LISTED ENTRIES =
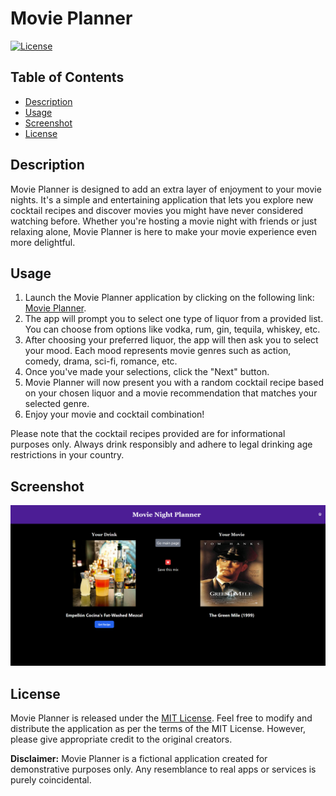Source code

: # Movie Planner

[![License](https://img.shields.io/badge/License-MIT-blue.svg)](https://opensource.org/licenses/MIT)

## Table of Contents
- [Description](#description)
- [Usage](#usage)
- [Screenshot](#screenshot)
- [License](#license)

## Description

Movie Planner is designed to add an extra layer of enjoyment to your movie nights. It's a simple and entertaining application that lets you explore new cocktail recipes and discover movies you might have never considered watching before. Whether you're hosting a movie night with friends or just relaxing alone, Movie Planner is here to make your movie experience even more delightful.

## Usage

1. Launch the Movie Planner application by clicking on the following link: [Movie Planner](https://cidherp2.github.io/Movie-Night/).
2. The app will prompt you to select one type of liquor from a provided list. You can choose from options like vodka, rum, gin, tequila, whiskey, etc.
3. After choosing your preferred liquor, the app will then ask you to select your mood. Each mood represents movie genres such as action, comedy, drama, sci-fi, romance, etc.
4. Once you've made your selections, click the "Next" button.
5. Movie Planner will now present you with a random cocktail recipe based on your chosen liquor and a movie recommendation that matches your selected genre.
6. Enjoy your movie and cocktail combination!

Please note that the cocktail recipes provided are for informational purposes only. Always drink responsibly and adhere to legal drinking age restrictions in your country.

## Screenshot

![Movie Planner Screenshot](./assets/images/screenshot.png)

## License

Movie Planner is released under the [MIT License](https://opensource.org/licenses/MIT). Feel free to modify and distribute the application as per the terms of the MIT License. However, please give appropriate credit to the original creators.

**Disclaimer:** Movie Planner is a fictional application created for demonstrative purposes only. Any resemblance to real apps or services is purely coincidental.
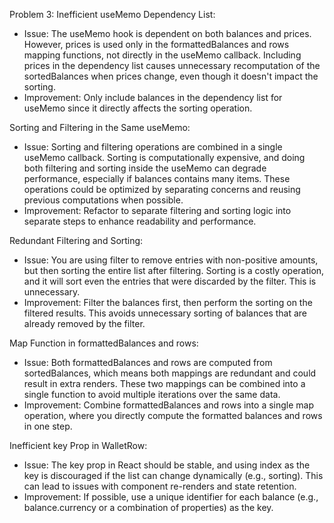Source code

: Problem 3:
Inefficient useMemo Dependency List:

- Issue: The useMemo hook is dependent on both balances and prices. However, prices is used only in the formattedBalances and rows mapping functions, not directly in the useMemo callback. Including prices in the dependency list causes unnecessary recomputation of the sortedBalances when prices change, even though it doesn't impact the sorting.
- Improvement: Only include balances in the dependency list for useMemo since it directly affects the sorting operation.

Sorting and Filtering in the Same useMemo:

- Issue: Sorting and filtering operations are combined in a single useMemo callback. Sorting is computationally expensive, and doing both filtering and sorting inside the useMemo can degrade performance, especially if balances contains many items. These operations could be optimized by separating concerns and reusing previous computations when possible.
- Improvement: Refactor to separate filtering and sorting logic into separate steps to enhance readability and performance.

Redundant Filtering and Sorting:

- Issue: You are using filter to remove entries with non-positive amounts, but then sorting the entire list after filtering. Sorting is a costly operation, and it will sort even the entries that were discarded by the filter. This is unnecessary.
- Improvement: Filter the balances first, then perform the sorting on the filtered results. This avoids unnecessary sorting of balances that are already removed by the filter.

Map Function in formattedBalances and rows:

- Issue: Both formattedBalances and rows are computed from sortedBalances, which means both mappings are redundant and could result in extra renders. These two mappings can be combined into a single function to avoid multiple iterations over the same data.
- Improvement: Combine formattedBalances and rows into a single map operation, where you directly compute the formatted balances and rows in one step.

Inefficient key Prop in WalletRow:

- Issue: The key prop in React should be stable, and using index as the key is discouraged if the list can change dynamically (e.g., sorting). This can lead to issues with component re-renders and state retention.
- Improvement: If possible, use a unique identifier for each balance (e.g., balance.currency or a combination of properties) as the key.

ACTION ITEM =
Could you reproduce exactly the lines from the first line of the listing through the line containing "## Description", both included, with pictures left out?

FINISHED TASK =
Source code

: # Movie Planner

[![License](https://img.shields.io/badge/License-MIT-blue.svg)](https://opensource.org/licenses/MIT)

## Table of Contents
- [Description](#description)
- [Usage](#usage)
- [Screenshot](#screenshot)
- [License](#license)

## Description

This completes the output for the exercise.